[WHAT YOU WILL DO]: Leave the pictures out and restate each entry below word for word.

[DATA RECORDS]:
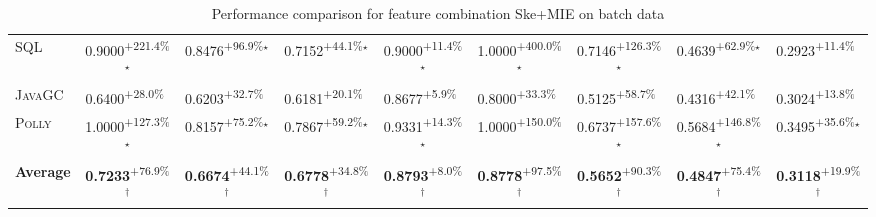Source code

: \begin{table}[htbp]
\begin{tabular}{l|cccc|cccc}
\textsc{SQL} & \cellcolor{green!30}0.9000\textsuperscript{+221.4\%}$^\star$ & \cellcolor{green!30}0.8476\textsuperscript{+96.9\%}$^\star$ & \cellcolor{green!30}0.7152\textsuperscript{+44.1\%}$^\star$ & \cellcolor{green!30}0.9000\textsuperscript{+11.4\%}$^\star$ & \cellcolor{green!30}1.0000\textsuperscript{+400.0\%}$^\star$ & \cellcolor{green!30}0.7146\textsuperscript{+126.3\%}$^\star$ & \cellcolor{green!30}0.4639\textsuperscript{+62.9\%}$^\star$ & \cellcolor{green!30}0.2923\textsuperscript{+11.4\%}$^{\,\,\,}$ \\
\textsc{JavaGC} & \cellcolor{green!30}0.6400\textsuperscript{+28.0\%}$^{\,\,\,}$ & \cellcolor{green!30}0.6203\textsuperscript{+32.7\%}$^{\,\,\,}$ & \cellcolor{green!30}0.6181\textsuperscript{+20.1\%}$^{\,\,\,}$ & \cellcolor{green!30}0.8677\textsuperscript{+5.9\%}$^{\,\,\,}$ & \cellcolor{green!30}0.8000\textsuperscript{+33.3\%}$^{\,\,\,}$ & \cellcolor{green!30}0.5125\textsuperscript{+58.7\%}$^{\,\,\,}$ & \cellcolor{green!30}0.4316\textsuperscript{+42.1\%}$^{\,\,\,}$ & \cellcolor{green!30}0.3024\textsuperscript{+13.8\%}$^{\,\,\,}$ \\
\textsc{Polly} & \cellcolor{green!30}1.0000\textsuperscript{+127.3\%}$^\star$ & \cellcolor{green!30}0.8157\textsuperscript{+75.2\%}$^\star$ & \cellcolor{green!30}0.7867\textsuperscript{+59.2\%}$^\star$ & \cellcolor{green!30}0.9331\textsuperscript{+14.3\%}$^\star$ & \cellcolor{green!30}1.0000\textsuperscript{+150.0\%}$^{\,\,\,}$ & \cellcolor{green!30}0.6737\textsuperscript{+157.6\%}$^\star$ & \cellcolor{green!30}0.5684\textsuperscript{+146.8\%}$^\star$ & \cellcolor{green!30}0.3495\textsuperscript{+35.6\%}$^\star$ \\
\hline
\textbf{Average} & \cellcolor{green!30}\textbf{0.7233}\textsuperscript{+76.9\%}$^\dagger$ & \cellcolor{green!30}\textbf{0.6674}\textsuperscript{+44.1\%}$^\dagger$ & \cellcolor{green!30}\textbf{0.6778}\textsuperscript{+34.8\%}$^\dagger$ & \cellcolor{green!30}\textbf{0.8793}\textsuperscript{+8.0\%}$^\dagger$ & \cellcolor{green!30}\textbf{0.8778}\textsuperscript{+97.5\%}$^\dagger$ & \cellcolor{green!30}\textbf{0.5652}\textsuperscript{+90.3\%}$^\dagger$ & \cellcolor{green!30}\textbf{0.4847}\textsuperscript{+75.4\%}$^\dagger$ & \cellcolor{green!30}\textbf{0.3118}\textsuperscript{+19.9\%}$^\dagger$ \\
\hline
\end{tabular}
\caption{Performance comparison for feature combination Ske+MIE on batch data}
\label{tab:combo_Ske_MIE_performance_batch}
\end{table}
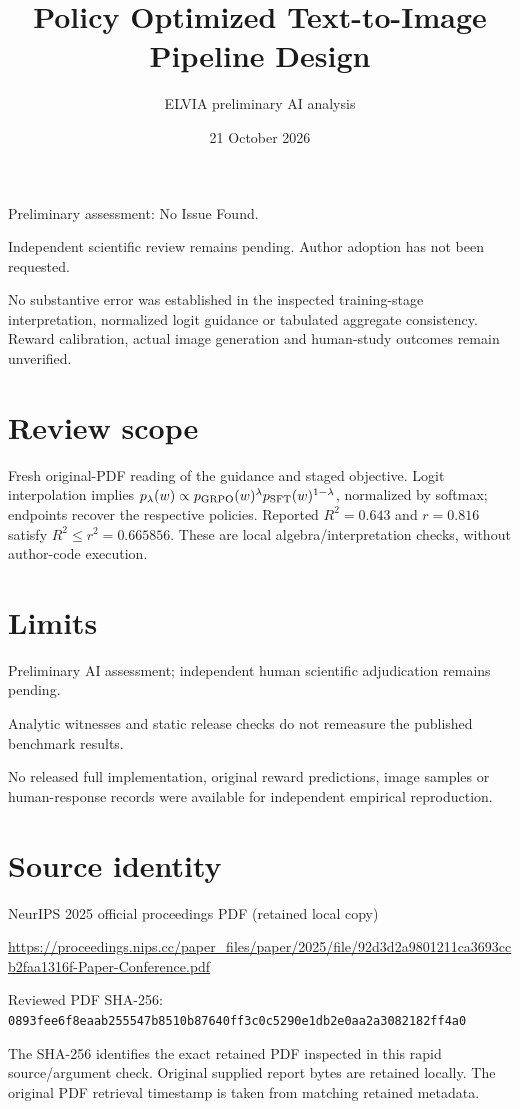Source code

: \documentclass[11pt]{article}
\begin{document}
\title{Policy Optimized Text-to-Image Pipeline Design}

\author{ELVIA preliminary AI analysis}\date{21 October 2026}\maketitle

Preliminary assessment: No Issue Found.\par

Independent scientific review remains pending. Author adoption has not been requested.

No substantive error was established in the inspected training-stage interpretation, normalized logit guidance or tabulated aggregate consistency. Reward calibration, actual image generation and human-study outcomes remain unverified.

\section*{Review scope}

Fresh original-PDF reading of the guidance and staged objective. Logit interpolation implies \(p_\lambda(w)\propto p_{\rm GRPO}(w)^\lambda p_{\rm SFT}(w)^{1-\lambda}\), normalized by softmax; endpoints recover the respective policies. Reported \(R^2=0.643\) and \(r=0.816\) satisfy \(R^2\le r^2=0.665856\). These are local algebra/interpretation checks, without author-code execution.

\section*{Limits}

Preliminary AI assessment; independent human scientific adjudication remains pending.\par

Analytic witnesses and static release checks do not remeasure the published benchmark results.\par

No released full implementation, original reward predictions, image samples or human-response records were available for independent empirical reproduction.\par

\section*{Source identity}

NeurIPS 2025 official proceedings PDF (retained local copy)

\url{https://proceedings.nips.cc/paper_files/paper/2025/file/92d3d2a9801211ca3693ccb2faa1316f-Paper-Conference.pdf}

Reviewed PDF SHA-256: \nolinkurl{0893fee6f8eaab255547b8510b87640ff3c0c5290e1db2e0aa2a3082182ff4a0}

The SHA-256 identifies the exact retained PDF inspected in this rapid source/argument check. Original supplied report bytes are retained locally. The original PDF retrieval timestamp is taken from matching retained metadata.
\end{document}
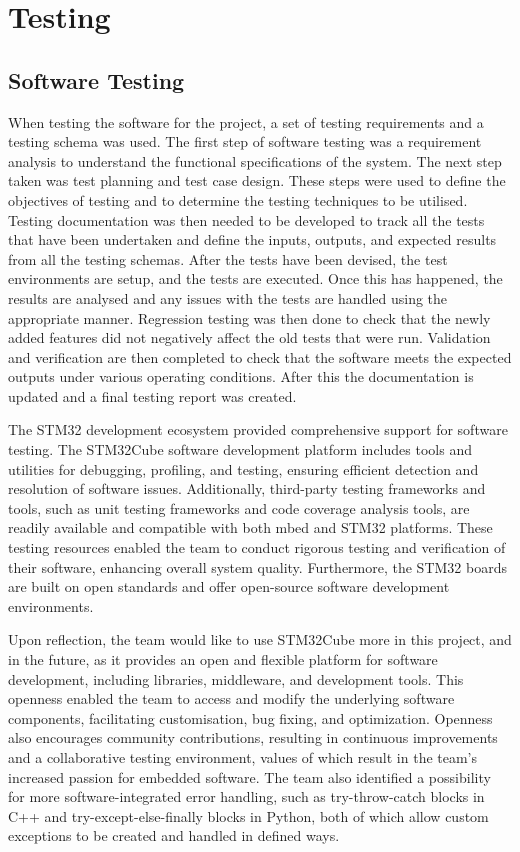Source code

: \documentclass [12pt]{article}
\begin{document}
\newpage
\section{Testing}

\subsection{Software Testing}
When testing the software for the project, a set of testing requirements and a testing schema was used. The first step of software testing was a requirement analysis to understand the functional specifications of the system. The next step taken was test planning and test case design. These steps were used to define the objectives of testing and to determine the testing techniques to be utilised. Testing documentation was then needed to be developed to track all the tests that have been undertaken and define the inputs, outputs, and expected results from all the testing schemas. After the tests have been devised, the test environments are setup, and the tests are executed. Once this has happened, the results are analysed and any issues with the tests are handled using the appropriate manner.  Regression testing was then done to check that the newly added features did not negatively affect the old tests that were run. Validation and verification are then completed to check that the software meets the expected outputs under various operating conditions. After this the documentation is updated and a final testing report was created. 

The STM32 development ecosystem provided comprehensive support for software testing. The STM32Cube software development platform includes tools and utilities for debugging, profiling, and testing, ensuring efficient detection and resolution of software issues. Additionally, third-party testing frameworks and tools, such as unit testing frameworks and code coverage analysis tools, are readily available and compatible with both mbed and STM32 platforms. These testing resources enabled the team to conduct rigorous testing and verification of their software, enhancing overall system quality. Furthermore, the STM32 boards are built on open standards and offer open-source software development environments.  

Upon reflection, the team would like to use STM32Cube more in this project, and in the future, as it provides an open and flexible platform for software development, including libraries, middleware, and development tools. This openness enabled the team to access and modify the underlying software components, facilitating customisation, bug fixing, and optimization. Openness also encourages community contributions, resulting in continuous improvements and a collaborative testing environment, values of which result in the team’s increased passion for embedded software.
The team also identified a possibility for more software-integrated error handling, such as try-throw-catch blocks in C++ and try-except-else-finally blocks in Python, both of which allow custom exceptions to be created and handled in defined ways.
\end{document}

[RESPONSE BOX]:
Source code

: \begin{table}[htbp]
\begin{tabular}{l|cccc|cccc}
\textsc{SQL} & \cellcolor{green!30}0.9000\textsuperscript{+221.4\%}$^\star$ & \cellcolor{green!30}0.8476\textsuperscript{+96.9\%}$^\star$ & \cellcolor{green!30}0.7152\textsuperscript{+44.1\%}$^\star$ & \cellcolor{green!30}0.9000\textsuperscript{+11.4\%}$^\star$ & \cellcolor{green!30}1.0000\textsuperscript{+400.0\%}$^\star$ & \cellcolor{green!30}0.7146\textsuperscript{+126.3\%}$^\star$ & \cellcolor{green!30}0.4639\textsuperscript{+62.9\%}$^\star$ & \cellcolor{green!30}0.2923\textsuperscript{+11.4\%}$^{\,\,\,}$ \\
\textsc{JavaGC} & \cellcolor{green!30}0.6400\textsuperscript{+28.0\%}$^{\,\,\,}$ & \cellcolor{green!30}0.6203\textsuperscript{+32.7\%}$^{\,\,\,}$ & \cellcolor{green!30}0.6181\textsuperscript{+20.1\%}$^{\,\,\,}$ & \cellcolor{green!30}0.8677\textsuperscript{+5.9\%}$^{\,\,\,}$ & \cellcolor{green!30}0.8000\textsuperscript{+33.3\%}$^{\,\,\,}$ & \cellcolor{green!30}0.5125\textsuperscript{+58.7\%}$^{\,\,\,}$ & \cellcolor{green!30}0.4316\textsuperscript{+42.1\%}$^{\,\,\,}$ & \cellcolor{green!30}0.3024\textsuperscript{+13.8\%}$^{\,\,\,}$ \\
\textsc{Polly} & \cellcolor{green!30}1.0000\textsuperscript{+127.3\%}$^\star$ & \cellcolor{green!30}0.8157\textsuperscript{+75.2\%}$^\star$ & \cellcolor{green!30}0.7867\textsuperscript{+59.2\%}$^\star$ & \cellcolor{green!30}0.9331\textsuperscript{+14.3\%}$^\star$ & \cellcolor{green!30}1.0000\textsuperscript{+150.0\%}$^{\,\,\,}$ & \cellcolor{green!30}0.6737\textsuperscript{+157.6\%}$^\star$ & \cellcolor{green!30}0.5684\textsuperscript{+146.8\%}$^\star$ & \cellcolor{green!30}0.3495\textsuperscript{+35.6\%}$^\star$ \\
\hline
\textbf{Average} & \cellcolor{green!30}\textbf{0.7233}\textsuperscript{+76.9\%}$^\dagger$ & \cellcolor{green!30}\textbf{0.6674}\textsuperscript{+44.1\%}$^\dagger$ & \cellcolor{green!30}\textbf{0.6778}\textsuperscript{+34.8\%}$^\dagger$ & \cellcolor{green!30}\textbf{0.8793}\textsuperscript{+8.0\%}$^\dagger$ & \cellcolor{green!30}\textbf{0.8778}\textsuperscript{+97.5\%}$^\dagger$ & \cellcolor{green!30}\textbf{0.5652}\textsuperscript{+90.3\%}$^\dagger$ & \cellcolor{green!30}\textbf{0.4847}\textsuperscript{+75.4\%}$^\dagger$ & \cellcolor{green!30}\textbf{0.3118}\textsuperscript{+19.9\%}$^\dagger$ \\
\hline
\end{tabular}
\caption{Performance comparison for feature combination Ske+MIE on batch data}
\label{tab:combo_Ske_MIE_performance_batch}
\end{table}
Source code

: \documentclass[11pt]{article}
\begin{document}
\title{Policy Optimized Text-to-Image Pipeline Design}

\author{ELVIA preliminary AI analysis}\date{21 October 2026}\maketitle

Preliminary assessment: No Issue Found.\par

Independent scientific review remains pending. Author adoption has not been requested.

No substantive error was established in the inspected training-stage interpretation, normalized logit guidance or tabulated aggregate consistency. Reward calibration, actual image generation and human-study outcomes remain unverified.

\section*{Review scope}

Fresh original-PDF reading of the guidance and staged objective. Logit interpolation implies \(p_\lambda(w)\propto p_{\rm GRPO}(w)^\lambda p_{\rm SFT}(w)^{1-\lambda}\), normalized by softmax; endpoints recover the respective policies. Reported \(R^2=0.643\) and \(r=0.816\) satisfy \(R^2\le r^2=0.665856\). These are local algebra/interpretation checks, without author-code execution.

\section*{Limits}

Preliminary AI assessment; independent human scientific adjudication remains pending.\par

Analytic witnesses and static release checks do not remeasure the published benchmark results.\par

No released full implementation, original reward predictions, image samples or human-response records were available for independent empirical reproduction.\par

\section*{Source identity}

NeurIPS 2025 official proceedings PDF (retained local copy)

\url{https://proceedings.nips.cc/paper_files/paper/2025/file/92d3d2a9801211ca3693ccb2faa1316f-Paper-Conference.pdf}

Reviewed PDF SHA-256: \nolinkurl{0893fee6f8eaab255547b8510b87640ff3c0c5290e1db2e0aa2a3082182ff4a0}

The SHA-256 identifies the exact retained PDF inspected in this rapid source/argument check. Original supplied report bytes are retained locally. The original PDF retrieval timestamp is taken from matching retained metadata.
\end{document}
Source code

: \documentclass [12pt]{article}
\begin{document}
\newpage
\section{Testing}

\subsection{Software Testing}
When testing the software for the project, a set of testing requirements and a testing schema was used. The first step of software testing was a requirement analysis to understand the functional specifications of the system. The next step taken was test planning and test case design. These steps were used to define the objectives of testing and to determine the testing techniques to be utilised. Testing documentation was then needed to be developed to track all the tests that have been undertaken and define the inputs, outputs, and expected results from all the testing schemas. After the tests have been devised, the test environments are setup, and the tests are executed. Once this has happened, the results are analysed and any issues with the tests are handled using the appropriate manner.  Regression testing was then done to check that the newly added features did not negatively affect the old tests that were run. Validation and verification are then completed to check that the software meets the expected outputs under various operating conditions. After this the documentation is updated and a final testing report was created. 

The STM32 development ecosystem provided comprehensive support for software testing. The STM32Cube software development platform includes tools and utilities for debugging, profiling, and testing, ensuring efficient detection and resolution of software issues. Additionally, third-party testing frameworks and tools, such as unit testing frameworks and code coverage analysis tools, are readily available and compatible with both mbed and STM32 platforms. These testing resources enabled the team to conduct rigorous testing and verification of their software, enhancing overall system quality. Furthermore, the STM32 boards are built on open standards and offer open-source software development environments.  

Upon reflection, the team would like to use STM32Cube more in this project, and in the future, as it provides an open and flexible platform for software development, including libraries, middleware, and development tools. This openness enabled the team to access and modify the underlying software components, facilitating customisation, bug fixing, and optimization. Openness also encourages community contributions, resulting in continuous improvements and a collaborative testing environment, values of which result in the team’s increased passion for embedded software.
The team also identified a possibility for more software-integrated error handling, such as try-throw-catch blocks in C++ and try-except-else-finally blocks in Python, both of which allow custom exceptions to be created and handled in defined ways.
\end{document}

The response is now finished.